EXERCISE DIRECTIONS —
Show every line of the data that includes the word "with".

DATA IN THIS EXERCISE —

----------

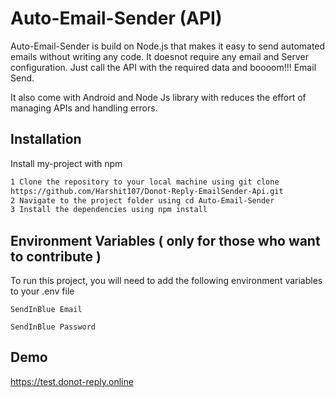 
# Auto-Email-Sender (API)

Auto-Email-Sender is build on Node.js that makes it easy to send automated emails without writing any code. It doesnot require any email and Server configuration. Just call the API with the required data and boooom!!! Email Send.

It also come with Android and Node Js library with reduces the effort of managing APIs and handling errors.
 

## Installation

Install my-project with npm

```bash
1 Clone the repository to your local machine using git clone
https://github.com/Harshit107/Donot-Reply-EmailSender-Api.git
2 Navigate to the project folder using cd Auto-Email-Sender
3 Install the dependencies using npm install
```
    
## Environment Variables ( only for those who want to contribute )



To run this project, you will need to add the following environment variables to your .env file

`SendInBlue Email`

`SendInBlue Password`



## Demo

https://test.donot-reply.online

----------

EXERCISE RESPONSE —
Auto-Email-Sender is build on Node.js that makes it easy to send automated emails without writing any code. It doesnot require any email and Server configuration. Just call the API with the required data and boooom!!! Email Send.
It also come with Android and Node Js library with reduces the effort of managing APIs and handling errors.
Install my-project with npm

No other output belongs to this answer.